Rippy stuck with it right until the COVID-19 pandemic hit and he was preparing to come back to campus for his junior year.
“My classes were getting harder, entering 300-level courses. It was starting to become too much, too stressful,” Rippy said. “It just kept mounting and I hit a breaking point where I knew I had to give something up, and sadly it was track.”
Finding balance
Having been a passion of his growing up, giving up running and choosing to not be a part of the team wasn’t an easy decision for Rippy to make. He turned to his mentors on campus, like Westphal, for guidance through the process.
“We had some serious conversations because he was burning the candle at both ends. It’s easy to see his enthusiasm and match it, wanting to cheer him on in that way. But it’s also our responsibility as faculty and staff to help students pull back when there’s a potential for burnout,” Westphal said.
“It was a hard decision for him to give up his athletics. I think I could see in him that he knew it was the right time, but it was still a hard call to make,” he said. “This is the same story with a lot of Wabash student-athletes. They come here doing this sport since they were five, it’s a huge part of their identity. But the reality is many aren’t going to take that further in life after Wabash.
“I was really proud of him,” Westphal said. “It was gratifying to see Rippy admit he needed to find balance and really put himself first, and then work though that separation in a way that prioritized academics.”
Rippy is proud of himself for getting to the point where he is now — being a student who has high academic expectations, but also isn’t afraid to enjoy a social life.
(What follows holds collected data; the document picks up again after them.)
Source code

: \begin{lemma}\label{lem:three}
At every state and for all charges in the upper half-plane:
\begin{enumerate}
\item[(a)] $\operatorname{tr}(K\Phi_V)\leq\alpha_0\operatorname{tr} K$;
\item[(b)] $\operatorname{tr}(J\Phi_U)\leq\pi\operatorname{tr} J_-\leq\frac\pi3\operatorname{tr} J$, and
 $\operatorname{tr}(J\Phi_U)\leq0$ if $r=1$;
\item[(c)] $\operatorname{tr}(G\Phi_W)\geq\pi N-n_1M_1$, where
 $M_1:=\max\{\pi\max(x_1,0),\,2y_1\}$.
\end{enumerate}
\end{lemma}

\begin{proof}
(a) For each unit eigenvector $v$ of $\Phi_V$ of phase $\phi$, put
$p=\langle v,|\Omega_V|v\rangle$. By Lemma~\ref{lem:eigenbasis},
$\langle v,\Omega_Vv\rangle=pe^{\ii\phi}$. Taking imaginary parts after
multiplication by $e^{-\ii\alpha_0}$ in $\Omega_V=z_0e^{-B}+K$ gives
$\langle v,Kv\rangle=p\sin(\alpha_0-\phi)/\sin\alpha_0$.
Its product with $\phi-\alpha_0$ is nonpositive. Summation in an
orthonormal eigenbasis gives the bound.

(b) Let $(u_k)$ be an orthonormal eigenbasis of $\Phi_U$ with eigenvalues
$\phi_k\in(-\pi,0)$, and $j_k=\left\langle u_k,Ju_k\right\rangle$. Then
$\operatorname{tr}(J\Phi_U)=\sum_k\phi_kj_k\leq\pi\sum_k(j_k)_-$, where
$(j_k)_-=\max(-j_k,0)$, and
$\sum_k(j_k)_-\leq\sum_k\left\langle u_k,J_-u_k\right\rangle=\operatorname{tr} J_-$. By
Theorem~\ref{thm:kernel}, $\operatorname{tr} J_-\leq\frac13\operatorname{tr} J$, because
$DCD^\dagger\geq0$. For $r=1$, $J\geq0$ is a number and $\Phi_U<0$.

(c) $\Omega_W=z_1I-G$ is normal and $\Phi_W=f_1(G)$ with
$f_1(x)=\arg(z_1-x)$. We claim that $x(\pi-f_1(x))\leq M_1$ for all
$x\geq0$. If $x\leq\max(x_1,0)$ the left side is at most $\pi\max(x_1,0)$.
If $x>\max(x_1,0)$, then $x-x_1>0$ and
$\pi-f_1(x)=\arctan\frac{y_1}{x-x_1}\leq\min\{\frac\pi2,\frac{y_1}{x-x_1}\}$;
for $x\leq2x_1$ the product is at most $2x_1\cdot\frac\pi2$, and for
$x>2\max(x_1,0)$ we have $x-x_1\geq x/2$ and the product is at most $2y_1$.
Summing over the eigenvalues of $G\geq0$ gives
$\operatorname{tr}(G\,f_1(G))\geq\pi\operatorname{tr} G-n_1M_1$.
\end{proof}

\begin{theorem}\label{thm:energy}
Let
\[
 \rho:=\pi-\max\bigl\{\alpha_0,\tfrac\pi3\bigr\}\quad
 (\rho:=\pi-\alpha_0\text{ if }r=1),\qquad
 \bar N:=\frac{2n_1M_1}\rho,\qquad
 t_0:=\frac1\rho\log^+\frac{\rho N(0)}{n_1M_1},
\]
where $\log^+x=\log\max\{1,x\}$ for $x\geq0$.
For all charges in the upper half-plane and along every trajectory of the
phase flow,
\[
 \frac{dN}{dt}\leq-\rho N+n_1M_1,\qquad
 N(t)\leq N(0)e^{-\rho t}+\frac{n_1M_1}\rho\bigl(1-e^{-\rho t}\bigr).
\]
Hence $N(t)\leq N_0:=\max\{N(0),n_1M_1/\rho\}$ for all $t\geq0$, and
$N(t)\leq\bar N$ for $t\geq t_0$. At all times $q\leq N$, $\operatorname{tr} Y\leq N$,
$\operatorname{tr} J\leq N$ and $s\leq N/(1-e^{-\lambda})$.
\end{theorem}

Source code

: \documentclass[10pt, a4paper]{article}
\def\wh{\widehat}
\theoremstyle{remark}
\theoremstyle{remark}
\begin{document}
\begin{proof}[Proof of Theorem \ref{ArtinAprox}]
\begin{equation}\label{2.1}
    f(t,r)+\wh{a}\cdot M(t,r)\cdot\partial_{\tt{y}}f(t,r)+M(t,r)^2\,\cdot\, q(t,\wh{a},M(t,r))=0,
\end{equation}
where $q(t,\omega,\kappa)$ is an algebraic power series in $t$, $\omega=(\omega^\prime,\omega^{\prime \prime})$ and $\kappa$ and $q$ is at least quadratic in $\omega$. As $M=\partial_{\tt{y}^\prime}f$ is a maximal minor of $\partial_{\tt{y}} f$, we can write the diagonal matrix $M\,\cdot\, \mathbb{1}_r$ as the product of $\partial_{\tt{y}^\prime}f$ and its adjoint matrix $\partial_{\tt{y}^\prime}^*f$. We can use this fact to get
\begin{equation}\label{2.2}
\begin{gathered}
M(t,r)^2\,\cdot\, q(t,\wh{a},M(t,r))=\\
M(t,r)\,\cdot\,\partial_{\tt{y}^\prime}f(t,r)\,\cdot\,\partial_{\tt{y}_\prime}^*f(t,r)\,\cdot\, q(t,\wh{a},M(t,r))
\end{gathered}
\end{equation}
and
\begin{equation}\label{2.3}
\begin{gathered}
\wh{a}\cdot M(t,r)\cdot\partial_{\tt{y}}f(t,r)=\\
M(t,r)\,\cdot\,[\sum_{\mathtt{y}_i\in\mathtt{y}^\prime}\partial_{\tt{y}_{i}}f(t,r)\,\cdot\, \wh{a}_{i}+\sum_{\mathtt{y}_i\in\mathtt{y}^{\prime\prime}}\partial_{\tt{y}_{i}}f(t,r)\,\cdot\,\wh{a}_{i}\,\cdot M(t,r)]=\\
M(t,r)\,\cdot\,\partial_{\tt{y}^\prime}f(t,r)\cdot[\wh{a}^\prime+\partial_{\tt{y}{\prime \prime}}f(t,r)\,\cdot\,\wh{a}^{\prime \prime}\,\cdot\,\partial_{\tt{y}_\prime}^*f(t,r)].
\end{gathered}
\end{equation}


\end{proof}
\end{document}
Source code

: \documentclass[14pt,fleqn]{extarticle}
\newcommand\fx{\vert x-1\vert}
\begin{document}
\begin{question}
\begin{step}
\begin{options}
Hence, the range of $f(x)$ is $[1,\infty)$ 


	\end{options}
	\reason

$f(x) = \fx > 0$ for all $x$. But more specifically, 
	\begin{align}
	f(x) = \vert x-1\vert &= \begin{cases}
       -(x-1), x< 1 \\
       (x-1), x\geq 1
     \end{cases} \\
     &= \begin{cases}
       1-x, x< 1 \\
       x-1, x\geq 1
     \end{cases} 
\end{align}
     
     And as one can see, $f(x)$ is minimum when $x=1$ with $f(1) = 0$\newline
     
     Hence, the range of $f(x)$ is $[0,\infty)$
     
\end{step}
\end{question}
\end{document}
“I think I have a good gauge on how much I need to put in to get what I want, and then when I know I can push something off to have fun,” Rippy said. “I say yes more now to going on hikes at Shades or EDM concerts in Indianapolis on Tuesday nights, even if I know I’ll be exhausted in those early classes the next day.
“I’ll take almost every opportunity I can to hang out with friends and make those memories because I know if I don’t, I’ll never get those chances back,” he said. “You have to appreciate and live in the moment.”
Rippy is preparing to go to graduate school to study computer science. He hopes to use a master’s degree, or potentially a Ph.D. , to pursue a career in quantum computing, machine learning, and/or scientific computing.